Longtemps, la baisse continue de la mortalité infantile a été l’un des signes les plus flagrants des progrès de la science et de la société française. Alors qu’en 1945, pour 1 000 naissances vivantes, plus de 50 enfants mouraient avant leur premier anniversaire, ils n’étaient plus que 22 en 1965, 10 en 1980 et 3,6 en 2005, l’étiage dans ce domaine. Mais après une période de stagnation, la mortalité infantile en France a recommencé à augmenter depuis 2021 pour atteindre 4,1 en 2024 contre 3,3 en moyenne européenne et 2,5 en Suède (pour 1 000 naissances).
Alors que la France était en tête pour la survie des enfants en 1990 en Europe, la voilà parmi les lanternes rouges. Son taux de mortalité infantile se situe à la 23e place parmi les 27 Etats de l’Union, entre la Pologne et la Bulgarie.
La sécheresse des statistiques masque la détresse des parents des 2 700 enfants (1 sur 250) qui, en 2024, sont morts avant 1 an, et même au cours de leur premier mois pour près de trois sur quatre. Ce ne sont certainement pas ces familles en deuil qui vont sonner l’alarme auprès des autorités sur le scandale de cette dégringolade française et le silence assourdissant qui l’entoure. Comme s’il s’agissait d’une énième ombre au tableau des malheurs du temps, la recrudescence de la mortalité infantile n’alimente aucun débat, alors que c’est une honte nationale.
La promesse faite en 2022 par Elisabeth Borne, alors première ministre, d’ériger l’enfance en « priorité du quinquennat » s’est perdue dans les sables des remaniements et de la dissolution de l’Assemblée nationale, en juin 2024. Et la stratégie gouvernementale des « 1 000 premiers jours de l’enfant » ne s’attaque pas directement au fléau.

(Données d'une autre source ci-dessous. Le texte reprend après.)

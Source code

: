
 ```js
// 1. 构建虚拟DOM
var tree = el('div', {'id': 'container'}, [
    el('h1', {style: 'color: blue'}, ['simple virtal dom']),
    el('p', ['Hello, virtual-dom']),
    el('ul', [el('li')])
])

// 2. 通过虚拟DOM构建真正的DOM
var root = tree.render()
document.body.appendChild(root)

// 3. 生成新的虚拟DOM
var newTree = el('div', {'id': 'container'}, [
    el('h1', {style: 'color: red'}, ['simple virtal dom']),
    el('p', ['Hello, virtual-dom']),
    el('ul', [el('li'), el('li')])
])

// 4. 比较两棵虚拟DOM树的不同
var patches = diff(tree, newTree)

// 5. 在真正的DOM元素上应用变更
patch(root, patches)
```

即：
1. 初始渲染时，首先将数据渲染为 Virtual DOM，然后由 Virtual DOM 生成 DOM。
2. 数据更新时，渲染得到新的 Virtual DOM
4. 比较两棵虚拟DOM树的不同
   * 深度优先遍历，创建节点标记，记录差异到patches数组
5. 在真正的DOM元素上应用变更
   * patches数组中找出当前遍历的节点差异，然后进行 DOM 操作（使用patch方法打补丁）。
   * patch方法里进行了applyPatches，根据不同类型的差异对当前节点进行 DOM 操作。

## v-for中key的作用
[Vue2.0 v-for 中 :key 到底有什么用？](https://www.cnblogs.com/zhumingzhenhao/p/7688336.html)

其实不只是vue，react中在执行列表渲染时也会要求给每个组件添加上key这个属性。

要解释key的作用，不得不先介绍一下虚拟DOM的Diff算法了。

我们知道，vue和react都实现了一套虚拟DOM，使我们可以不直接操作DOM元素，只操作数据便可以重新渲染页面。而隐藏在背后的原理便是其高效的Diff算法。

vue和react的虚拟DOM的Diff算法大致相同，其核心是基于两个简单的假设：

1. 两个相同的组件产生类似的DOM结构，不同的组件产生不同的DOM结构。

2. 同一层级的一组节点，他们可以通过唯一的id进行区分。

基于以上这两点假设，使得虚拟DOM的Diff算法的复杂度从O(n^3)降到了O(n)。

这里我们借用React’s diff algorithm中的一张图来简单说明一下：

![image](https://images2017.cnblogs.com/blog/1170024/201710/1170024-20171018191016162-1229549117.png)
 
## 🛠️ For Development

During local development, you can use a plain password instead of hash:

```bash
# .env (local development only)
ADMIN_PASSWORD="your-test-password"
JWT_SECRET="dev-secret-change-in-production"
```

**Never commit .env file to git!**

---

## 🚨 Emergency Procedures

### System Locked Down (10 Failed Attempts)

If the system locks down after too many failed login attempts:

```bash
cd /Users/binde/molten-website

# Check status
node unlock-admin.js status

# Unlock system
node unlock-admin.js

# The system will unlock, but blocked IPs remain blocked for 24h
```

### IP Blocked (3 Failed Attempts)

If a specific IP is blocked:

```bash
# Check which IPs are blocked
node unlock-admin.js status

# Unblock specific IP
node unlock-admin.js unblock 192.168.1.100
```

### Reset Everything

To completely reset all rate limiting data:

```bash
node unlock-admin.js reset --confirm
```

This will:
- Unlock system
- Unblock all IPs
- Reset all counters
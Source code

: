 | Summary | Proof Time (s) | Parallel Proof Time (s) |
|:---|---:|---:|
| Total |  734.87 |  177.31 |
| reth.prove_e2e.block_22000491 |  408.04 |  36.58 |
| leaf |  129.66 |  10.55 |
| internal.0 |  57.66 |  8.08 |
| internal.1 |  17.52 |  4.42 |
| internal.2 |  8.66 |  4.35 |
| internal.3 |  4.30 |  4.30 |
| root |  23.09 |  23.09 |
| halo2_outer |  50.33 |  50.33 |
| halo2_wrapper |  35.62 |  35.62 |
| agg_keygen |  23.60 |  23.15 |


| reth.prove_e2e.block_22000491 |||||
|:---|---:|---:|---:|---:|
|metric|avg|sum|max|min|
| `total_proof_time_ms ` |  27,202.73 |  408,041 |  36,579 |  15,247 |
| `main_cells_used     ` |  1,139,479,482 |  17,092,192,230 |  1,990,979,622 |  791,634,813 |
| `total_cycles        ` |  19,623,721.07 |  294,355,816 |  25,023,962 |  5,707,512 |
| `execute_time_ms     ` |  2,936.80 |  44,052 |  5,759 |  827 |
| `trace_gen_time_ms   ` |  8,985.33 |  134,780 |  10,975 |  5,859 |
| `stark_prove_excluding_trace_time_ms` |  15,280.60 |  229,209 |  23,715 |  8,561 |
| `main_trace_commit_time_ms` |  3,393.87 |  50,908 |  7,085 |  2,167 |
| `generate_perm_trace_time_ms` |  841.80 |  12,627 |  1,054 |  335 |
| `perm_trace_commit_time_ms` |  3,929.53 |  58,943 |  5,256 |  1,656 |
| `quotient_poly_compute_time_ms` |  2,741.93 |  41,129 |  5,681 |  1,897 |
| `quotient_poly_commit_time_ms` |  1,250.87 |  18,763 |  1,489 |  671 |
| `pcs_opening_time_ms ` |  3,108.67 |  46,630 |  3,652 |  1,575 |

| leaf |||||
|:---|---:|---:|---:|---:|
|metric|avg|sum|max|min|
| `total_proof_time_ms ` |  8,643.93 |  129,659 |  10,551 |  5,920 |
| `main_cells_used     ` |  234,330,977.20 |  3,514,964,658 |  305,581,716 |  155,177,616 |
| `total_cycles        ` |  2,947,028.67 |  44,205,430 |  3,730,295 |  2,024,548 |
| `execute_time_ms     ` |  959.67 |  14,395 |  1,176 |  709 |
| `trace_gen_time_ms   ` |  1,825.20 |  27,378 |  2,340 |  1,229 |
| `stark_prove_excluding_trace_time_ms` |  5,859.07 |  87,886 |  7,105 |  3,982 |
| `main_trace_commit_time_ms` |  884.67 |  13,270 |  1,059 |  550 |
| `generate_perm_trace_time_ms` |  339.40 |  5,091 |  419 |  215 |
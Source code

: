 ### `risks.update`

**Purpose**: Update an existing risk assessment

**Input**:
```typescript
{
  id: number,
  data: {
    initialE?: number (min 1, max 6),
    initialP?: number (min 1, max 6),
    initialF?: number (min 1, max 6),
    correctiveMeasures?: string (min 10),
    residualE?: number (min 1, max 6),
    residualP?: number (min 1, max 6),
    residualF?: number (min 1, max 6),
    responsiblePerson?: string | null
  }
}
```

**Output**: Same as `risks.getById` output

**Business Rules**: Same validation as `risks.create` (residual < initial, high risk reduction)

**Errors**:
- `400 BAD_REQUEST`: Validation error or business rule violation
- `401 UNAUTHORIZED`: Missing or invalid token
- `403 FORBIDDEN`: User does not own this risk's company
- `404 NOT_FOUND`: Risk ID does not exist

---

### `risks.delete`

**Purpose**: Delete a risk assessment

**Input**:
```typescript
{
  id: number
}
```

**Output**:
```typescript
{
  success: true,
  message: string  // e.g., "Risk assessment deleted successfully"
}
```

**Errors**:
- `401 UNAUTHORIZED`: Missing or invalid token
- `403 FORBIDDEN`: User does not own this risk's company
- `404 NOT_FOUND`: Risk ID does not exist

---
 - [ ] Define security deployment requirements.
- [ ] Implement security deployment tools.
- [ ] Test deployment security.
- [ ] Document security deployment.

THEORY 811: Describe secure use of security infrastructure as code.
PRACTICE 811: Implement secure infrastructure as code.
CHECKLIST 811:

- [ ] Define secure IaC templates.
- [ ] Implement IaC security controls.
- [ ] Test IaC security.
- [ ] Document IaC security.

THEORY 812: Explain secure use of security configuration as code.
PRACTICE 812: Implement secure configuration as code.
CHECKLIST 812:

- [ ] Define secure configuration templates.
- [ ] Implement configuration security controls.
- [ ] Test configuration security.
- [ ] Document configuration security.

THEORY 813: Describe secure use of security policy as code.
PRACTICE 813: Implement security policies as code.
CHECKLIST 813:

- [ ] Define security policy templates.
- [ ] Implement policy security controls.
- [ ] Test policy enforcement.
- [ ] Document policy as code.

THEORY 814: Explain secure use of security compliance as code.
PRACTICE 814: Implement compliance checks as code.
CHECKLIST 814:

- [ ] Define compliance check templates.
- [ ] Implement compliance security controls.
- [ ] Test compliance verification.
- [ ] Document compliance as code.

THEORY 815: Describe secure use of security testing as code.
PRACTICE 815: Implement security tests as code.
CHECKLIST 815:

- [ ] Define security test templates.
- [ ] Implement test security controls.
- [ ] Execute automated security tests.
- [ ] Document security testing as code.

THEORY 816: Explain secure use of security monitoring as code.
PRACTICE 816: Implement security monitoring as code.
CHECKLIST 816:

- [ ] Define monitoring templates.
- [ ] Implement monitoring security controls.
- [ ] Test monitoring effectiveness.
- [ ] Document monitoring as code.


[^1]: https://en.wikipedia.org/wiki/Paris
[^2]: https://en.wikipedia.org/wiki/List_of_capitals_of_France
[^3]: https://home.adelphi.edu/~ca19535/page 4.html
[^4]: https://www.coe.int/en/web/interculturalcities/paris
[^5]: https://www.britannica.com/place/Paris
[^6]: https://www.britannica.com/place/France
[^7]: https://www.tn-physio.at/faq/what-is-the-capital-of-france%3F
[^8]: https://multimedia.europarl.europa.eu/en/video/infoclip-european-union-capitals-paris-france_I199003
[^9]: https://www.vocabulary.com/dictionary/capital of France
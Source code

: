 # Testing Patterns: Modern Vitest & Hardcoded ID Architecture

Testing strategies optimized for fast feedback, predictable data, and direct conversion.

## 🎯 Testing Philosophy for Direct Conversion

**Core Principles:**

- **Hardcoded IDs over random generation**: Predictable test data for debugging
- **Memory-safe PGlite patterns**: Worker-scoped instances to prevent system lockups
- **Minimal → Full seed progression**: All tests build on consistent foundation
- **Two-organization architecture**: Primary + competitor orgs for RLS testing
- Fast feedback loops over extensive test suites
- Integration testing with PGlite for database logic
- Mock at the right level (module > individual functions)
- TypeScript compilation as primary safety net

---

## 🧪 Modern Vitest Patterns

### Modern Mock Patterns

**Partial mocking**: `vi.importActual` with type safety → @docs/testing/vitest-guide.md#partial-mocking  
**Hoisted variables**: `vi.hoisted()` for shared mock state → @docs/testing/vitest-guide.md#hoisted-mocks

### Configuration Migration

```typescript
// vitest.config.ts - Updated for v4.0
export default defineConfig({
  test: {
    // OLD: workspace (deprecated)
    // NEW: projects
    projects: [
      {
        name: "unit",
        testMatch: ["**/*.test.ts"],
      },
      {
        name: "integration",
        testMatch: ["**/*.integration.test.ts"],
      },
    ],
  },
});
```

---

Faiblesses de la prévention
De façon stupéfiante, alors que les causes de cette recrudescence de la mortalité infantile sont identifiées, leur poids respectif n’est pas clairement évalué. Grosso modo, elles sont de deux ordres : organisationnelles d’une part, avec le maintien en service de petites maternités mal équipées et victimes d’une intense pénurie de médecins, de sages-femmes et de personnels soignants et la faiblesse croissante du réseau de PMI (protection maternelle et infantile) ; sociales et sociétales d’autre part, avec l’augmentation des grossesses tardives ou à risque lié au surpoids, à la consommation d’alcool, de drogue ou de tabac, de la précarité et des inégalités sociales, notamment celles touchant les mères nées à l’étranger.